We know that content that gets a lot of reaction is more likely to make it to our customers Facebook newsfeed than other content, because of the way Facebook’s algorithm prioritises what to show.
But the question is, is this type of content also likely to get customers through the door?
A study by researchers Ashish Kumar, Ram Bezawada, Rishika Rishika, Ramkumar Janakiraman and P.K. Kannan  indicates that the answer to this question is Yes. The study, which I also mentioned here, examined the link between the level of engagement in a wine retailer’s social media page, and the company’s instore sales.
In terms of engagement, the study looked at:
- Valence – i.e., the sentiment of the posts. This factor is controlled by the firm.
- Receptivity – i.e. the popularity of the posts. This factor reflects the customer involvement with the content.
- Customer susceptibility to social media posts – i.e., the customer’s predisposition towards using social media. This factor reveals “the underlying mechanisms that may drive observed (subsequent) effects” (p.8).
As illustrated in table 1, the researchers found that popular posts had the most impact on both customer spending and cross-buying. Cross-buying refers to the
number of product categories that a customer buys from. A high number is taken to signal a strong relationship between the customer and the firm.
The next factor influencing sales was the post’s valence (i.e., the emotion conveyed or elicited by the post). Customer susceptibility had some impact, but not much.

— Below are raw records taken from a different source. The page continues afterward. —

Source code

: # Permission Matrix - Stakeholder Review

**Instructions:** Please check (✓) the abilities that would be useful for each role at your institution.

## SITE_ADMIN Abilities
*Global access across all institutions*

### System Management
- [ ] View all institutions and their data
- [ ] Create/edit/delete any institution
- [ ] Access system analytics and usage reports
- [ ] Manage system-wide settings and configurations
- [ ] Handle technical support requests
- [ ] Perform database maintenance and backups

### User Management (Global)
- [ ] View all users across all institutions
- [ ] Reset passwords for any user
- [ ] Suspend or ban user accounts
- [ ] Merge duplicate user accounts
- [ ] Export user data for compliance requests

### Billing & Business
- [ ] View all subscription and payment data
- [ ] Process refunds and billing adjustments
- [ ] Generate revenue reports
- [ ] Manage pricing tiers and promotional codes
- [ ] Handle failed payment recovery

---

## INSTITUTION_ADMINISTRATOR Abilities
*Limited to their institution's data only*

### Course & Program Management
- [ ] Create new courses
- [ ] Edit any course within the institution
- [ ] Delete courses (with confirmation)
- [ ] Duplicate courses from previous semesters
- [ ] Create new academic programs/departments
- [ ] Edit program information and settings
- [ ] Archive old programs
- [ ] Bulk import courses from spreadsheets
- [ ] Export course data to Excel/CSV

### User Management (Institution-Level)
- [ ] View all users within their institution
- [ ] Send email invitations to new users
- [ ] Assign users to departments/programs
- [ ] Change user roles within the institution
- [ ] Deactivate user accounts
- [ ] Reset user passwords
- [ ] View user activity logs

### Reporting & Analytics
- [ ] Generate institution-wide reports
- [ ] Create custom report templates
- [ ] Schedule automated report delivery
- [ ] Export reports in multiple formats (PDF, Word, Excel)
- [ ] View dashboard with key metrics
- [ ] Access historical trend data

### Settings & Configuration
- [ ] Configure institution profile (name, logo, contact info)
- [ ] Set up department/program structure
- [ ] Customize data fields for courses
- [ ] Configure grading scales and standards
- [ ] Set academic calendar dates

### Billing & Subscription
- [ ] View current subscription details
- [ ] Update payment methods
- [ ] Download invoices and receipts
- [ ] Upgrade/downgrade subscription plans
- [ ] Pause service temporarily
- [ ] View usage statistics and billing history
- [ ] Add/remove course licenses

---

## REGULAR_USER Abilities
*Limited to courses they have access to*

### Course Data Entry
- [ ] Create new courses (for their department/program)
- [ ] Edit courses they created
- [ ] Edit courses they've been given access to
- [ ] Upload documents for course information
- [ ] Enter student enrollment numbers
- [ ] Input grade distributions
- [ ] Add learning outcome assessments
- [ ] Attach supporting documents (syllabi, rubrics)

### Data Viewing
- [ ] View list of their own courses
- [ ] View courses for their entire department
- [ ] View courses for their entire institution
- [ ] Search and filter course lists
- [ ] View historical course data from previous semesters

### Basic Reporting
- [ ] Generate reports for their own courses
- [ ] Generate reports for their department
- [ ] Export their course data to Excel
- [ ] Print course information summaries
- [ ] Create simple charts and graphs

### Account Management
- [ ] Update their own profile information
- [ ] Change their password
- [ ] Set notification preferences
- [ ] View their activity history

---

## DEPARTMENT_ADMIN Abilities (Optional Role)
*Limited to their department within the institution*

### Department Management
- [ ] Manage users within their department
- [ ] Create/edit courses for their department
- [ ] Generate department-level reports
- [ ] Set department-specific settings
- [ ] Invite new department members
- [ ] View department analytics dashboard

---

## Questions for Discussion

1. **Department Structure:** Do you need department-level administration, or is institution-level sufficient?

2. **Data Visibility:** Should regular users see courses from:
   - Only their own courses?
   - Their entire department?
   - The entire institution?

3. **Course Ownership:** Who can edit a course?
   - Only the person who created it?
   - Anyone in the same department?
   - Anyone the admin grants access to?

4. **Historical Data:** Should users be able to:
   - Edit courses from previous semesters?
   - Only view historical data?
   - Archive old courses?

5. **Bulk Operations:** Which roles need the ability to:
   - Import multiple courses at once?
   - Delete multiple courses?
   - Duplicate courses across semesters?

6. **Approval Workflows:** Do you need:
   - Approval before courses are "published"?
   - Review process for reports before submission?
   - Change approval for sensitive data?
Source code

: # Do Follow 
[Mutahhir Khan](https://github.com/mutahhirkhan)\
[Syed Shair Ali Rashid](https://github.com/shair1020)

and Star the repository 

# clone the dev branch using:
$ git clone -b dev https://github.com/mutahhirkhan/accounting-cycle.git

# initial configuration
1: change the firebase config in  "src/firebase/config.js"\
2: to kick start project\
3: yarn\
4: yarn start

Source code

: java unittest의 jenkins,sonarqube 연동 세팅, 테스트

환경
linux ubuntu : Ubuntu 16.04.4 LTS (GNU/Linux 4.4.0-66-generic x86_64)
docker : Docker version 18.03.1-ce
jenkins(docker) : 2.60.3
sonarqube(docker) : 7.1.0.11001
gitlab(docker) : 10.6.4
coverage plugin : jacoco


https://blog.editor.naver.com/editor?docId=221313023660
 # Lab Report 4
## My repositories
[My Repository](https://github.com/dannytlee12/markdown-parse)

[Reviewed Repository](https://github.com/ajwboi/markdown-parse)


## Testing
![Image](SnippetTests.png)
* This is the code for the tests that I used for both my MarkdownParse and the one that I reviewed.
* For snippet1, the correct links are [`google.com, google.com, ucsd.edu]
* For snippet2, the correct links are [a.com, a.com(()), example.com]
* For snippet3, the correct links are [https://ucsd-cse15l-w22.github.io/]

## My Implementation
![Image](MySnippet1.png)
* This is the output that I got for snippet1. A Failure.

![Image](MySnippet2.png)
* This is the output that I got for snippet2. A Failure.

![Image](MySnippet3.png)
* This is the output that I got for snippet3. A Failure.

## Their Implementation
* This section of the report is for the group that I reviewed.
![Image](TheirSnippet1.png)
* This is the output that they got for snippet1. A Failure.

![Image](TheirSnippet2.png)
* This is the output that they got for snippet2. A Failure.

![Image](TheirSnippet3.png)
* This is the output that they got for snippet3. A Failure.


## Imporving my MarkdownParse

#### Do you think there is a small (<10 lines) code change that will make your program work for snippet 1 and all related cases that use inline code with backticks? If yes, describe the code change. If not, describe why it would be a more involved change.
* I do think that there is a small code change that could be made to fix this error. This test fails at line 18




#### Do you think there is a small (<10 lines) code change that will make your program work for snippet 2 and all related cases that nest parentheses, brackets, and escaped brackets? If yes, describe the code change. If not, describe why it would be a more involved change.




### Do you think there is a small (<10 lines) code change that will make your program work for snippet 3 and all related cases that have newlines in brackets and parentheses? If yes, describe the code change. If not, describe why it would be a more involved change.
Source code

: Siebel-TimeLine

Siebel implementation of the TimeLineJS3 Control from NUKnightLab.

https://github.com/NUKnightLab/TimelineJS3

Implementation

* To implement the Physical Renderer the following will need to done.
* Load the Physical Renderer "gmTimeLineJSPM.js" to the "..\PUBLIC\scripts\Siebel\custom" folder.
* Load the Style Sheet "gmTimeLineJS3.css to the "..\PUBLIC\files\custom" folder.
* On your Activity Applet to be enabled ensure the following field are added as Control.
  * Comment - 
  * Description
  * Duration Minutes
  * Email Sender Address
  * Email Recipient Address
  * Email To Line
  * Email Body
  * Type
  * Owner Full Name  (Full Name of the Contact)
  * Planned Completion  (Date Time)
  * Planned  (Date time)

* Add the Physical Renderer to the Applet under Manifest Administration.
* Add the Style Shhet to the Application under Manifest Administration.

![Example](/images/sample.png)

Table 1. Impact of ongoing marketing communications on sales
Source: Kumar et al (2016)
In other words, this study reinforces the view that, when it comes to generating sales and developing the relationship, it is important to create content that is likely to get noticed, and create a reaction (likes, shares, comments…). I.e., volume of reaction is important.
A similar effect had been observed in a study looking at the impact of online product reviews. That study (which I mentioned here), found that, for a mass market product, the number of online reviews that the product received had more influence on its success than the valence of the reviews.